Let’s break down the task into easy-to-follow parts and help you implement it step by step!
Overview of Image Segmentation and U-Net
-
Image Segmentation: Image segmentation is the process of labeling every pixel in an image such that different parts of the image are identified. For instance, you might want to segment cars from the background so that each pixel belongs to either the car or the background.
-
U-Net: U-Net is a popular convolutional neural network (CNN) used for image segmentation. It is named “U-Net” due to its U-shaped architecture, consisting of:
- Contracting Path: This is like an encoder, where features are extracted and the image resolution decreases.
- Expanding Path: This is like a decoder, where the spatial resolution is gradually restored to produce a segmentation map.
The Carvana dataset is a dataset of car images that come with corresponding masks indicating which parts of the image contain the car, allowing you to train a model to segment cars from their backgrounds.
Steps to Implement U-Net for Car Segmentation
- Set Up Environment and Import Required Libraries
- Load and Preprocess the Dataset
- Build the U-Net Model
- Compile and Train the Model
- Evaluate the Model and Visualize Results
Let’s implement these steps.
Step 1: Set Up Environment and Import Libraries
First, make sure to install the required packages:
pip install tensorflow opencv-python matplotlib Pillow
Then, let’s import the required libraries.
import os
import cv2
import numpy as np
import matplotlib.pyplot as plt
from PIL import Image
import tensorflow as tf
from tensorflow.keras.layers import Conv2D, MaxPooling2D, UpSampling2D, concatenate, Input
from tensorflow.keras.models import Model
Explanation:
- We use OpenCV for image processing, NumPy for numerical operations, Matplotlib for plotting, and TensorFlow/Keras for building the U-Net model.

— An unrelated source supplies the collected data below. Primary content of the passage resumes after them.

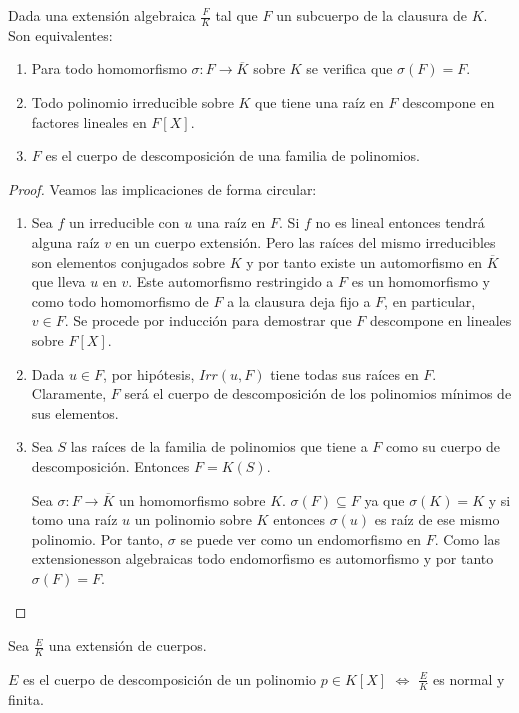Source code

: \begin{proposition}
Dada una extensión algebraica $\frac{F}{K}$ tal que $F$ un subcuerpo de la clausura de $K$. Son equivalentes:

\begin{enumerate}
\item Para todo homomorfismo $\sigma:F \to \overline{K}$ sobre $K$ se verifica que $\sigma(F) = F$. 
\item Todo polinomio irreducible sobre $K$ que tiene una raíz en $F$ descompone en factores lineales en $F[X]$. 
\item $F$ es el cuerpo de descomposición de una familia de polinomios. 
\end{enumerate}
\end{proposition}
\begin{proof}
Veamos las implicaciones de forma circular:

\begin{enumerate}
\item Sea $f$ un irreducible con $u$ una raíz en $F$. Si $f$ no es lineal entonces tendrá alguna raíz $v$ en un cuerpo extensión. Pero las raíces del mismo irreducibles son elementos conjugados sobre $K$ y por tanto existe un automorfismo en $\overline{K}$ que lleva $u$ en $v$. Este automorfismo restringido a $F$ es un homomorfismo y como todo homomorfismo de $F$ a la clausura deja fijo a $F$, en particular, $v \in F$. Se procede por inducción para demostrar que $F$ descompone en lineales sobre $F[X]$. 
\item Dada $u \in F$, por hipótesis, $Irr(u,F)$ tiene todas sus raíces en $F$. Claramente, $F$ será el cuerpo de descomposición de los polinomios mínimos de sus elementos.
\item Sea $S$ las raíces de la familia de polinomios que tiene a $F$ como su cuerpo de descomposición. Entonces $F = K(S)$. 

Sea $\sigma:F \to \overline{K}$ un homomorfismo sobre $K$. $\sigma(F) \subseteq F$ ya que $\sigma(K) = K$ y si tomo una raíz $u$ un polinomio sobre $K$ entonces $\sigma(u)$ es raíz de ese mismo polinomio. Por tanto, $\sigma$ se puede ver como un endomorfismo en $F$. Como las extensionesson algebraicas todo endomorfismo es automorfismo y por tanto $\sigma(F) = F$. 
\end{enumerate}
\end{proof}

\begin{proposition}
Sea $\frac{E}{K}$ una extensión de cuerpos. 

$E$ es el cuerpo de descomposición de un polinomio $p \in K[X]$ $\iff$ $\frac{E}{K}$ es normal y finita.
\end{proposition}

- PIL (Pillow) is used to handle image formats, especially for masks in GIF format.
Step 2: Load and Preprocess the Dataset
Here, we will load both the images and their corresponding masks from the dataset folders. We will resize them, normalize them, and make them ready for training.
# Set paths to the dataset folders
IMAGE_DIR = "dataset/carvana/train/" # Path to the train folder
MASK_DIR = "dataset/carvana/train_masks/" # Path to the train_masks folder
def load_data(image_dir, mask_dir, image_size=(128, 128)):
images = []
masks = []
# Load images and masks
for image_name in os.listdir(image_dir):
# Skip hidden files or irrelevant files if any
if image_name.startswith('.'):
continue
# Construct paths to image and corresponding mask
img_path = os.path.join(image_dir, image_name)
# Mask file has "_mask" appended before the extension
base_name = image_name.replace(".jpg", "")
mask_name = f"{base_name}_mask.gif"
mask_path = os.path.join(mask_dir, mask_name)
# Load the image using OpenCV
img = cv2.imread(img_path)
if img is None:
print(f"Warning: Image {img_path} not found or couldn't be loaded.")
continue
img = cv2.resize(img, image_size) / 255.0 # Resize and normalize image to [0, 1]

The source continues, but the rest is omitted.